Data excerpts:
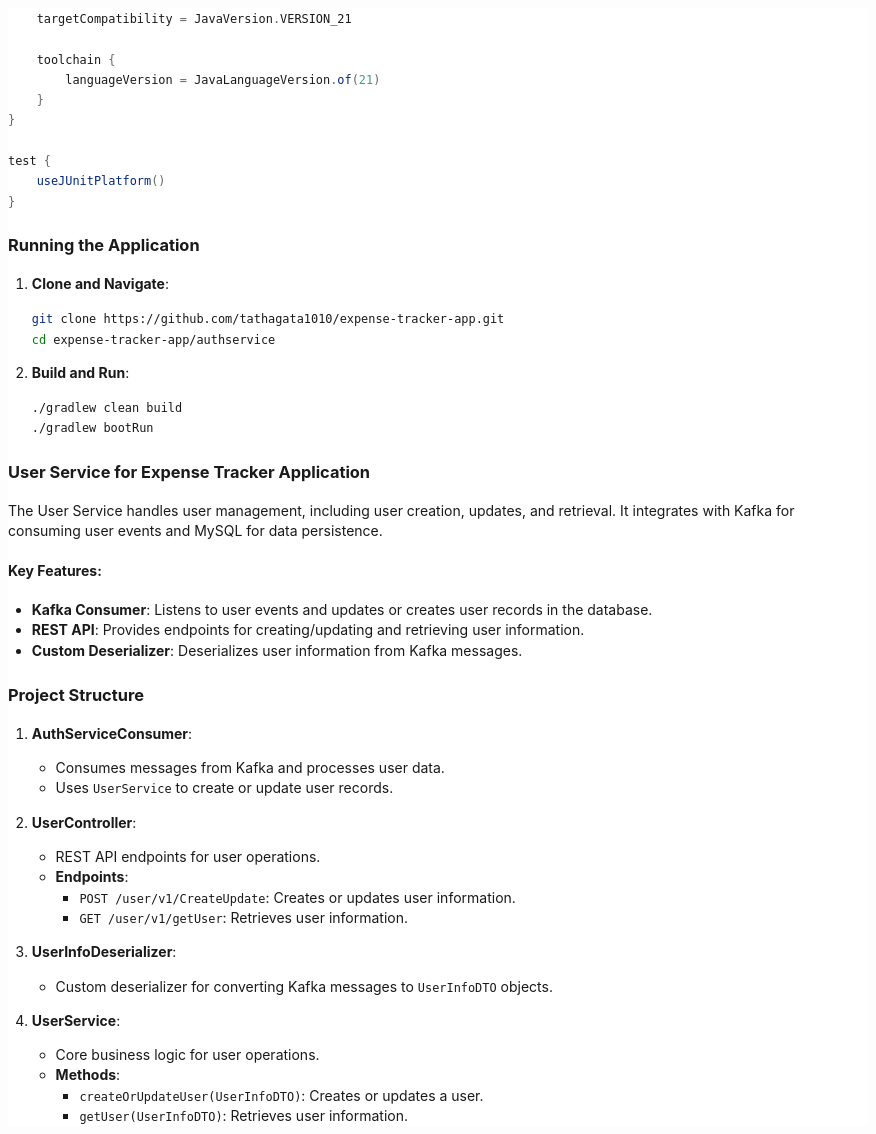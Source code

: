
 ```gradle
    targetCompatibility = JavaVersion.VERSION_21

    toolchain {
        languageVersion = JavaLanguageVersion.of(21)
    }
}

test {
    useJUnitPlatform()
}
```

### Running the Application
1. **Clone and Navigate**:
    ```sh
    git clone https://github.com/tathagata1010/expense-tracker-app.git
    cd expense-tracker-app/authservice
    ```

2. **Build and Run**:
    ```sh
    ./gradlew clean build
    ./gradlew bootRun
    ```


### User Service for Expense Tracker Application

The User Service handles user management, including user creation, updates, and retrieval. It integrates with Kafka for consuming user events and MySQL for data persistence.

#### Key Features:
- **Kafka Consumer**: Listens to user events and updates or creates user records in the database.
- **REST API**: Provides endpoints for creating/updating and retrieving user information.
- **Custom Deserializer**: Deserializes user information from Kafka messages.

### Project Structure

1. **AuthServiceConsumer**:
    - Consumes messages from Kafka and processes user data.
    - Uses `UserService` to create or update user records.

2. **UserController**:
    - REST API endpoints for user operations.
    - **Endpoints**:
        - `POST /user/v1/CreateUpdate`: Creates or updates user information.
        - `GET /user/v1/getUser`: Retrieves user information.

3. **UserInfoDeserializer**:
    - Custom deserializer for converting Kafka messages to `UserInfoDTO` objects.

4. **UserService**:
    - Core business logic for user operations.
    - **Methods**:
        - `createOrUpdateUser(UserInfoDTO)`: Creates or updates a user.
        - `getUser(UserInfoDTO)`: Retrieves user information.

Task goal: Return a copy of each line in the entries that carries the string "REST".

Exercise response:
- **REST API**: Provides endpoints for creating/updating and retrieving user information.
    - REST API endpoints for user operations.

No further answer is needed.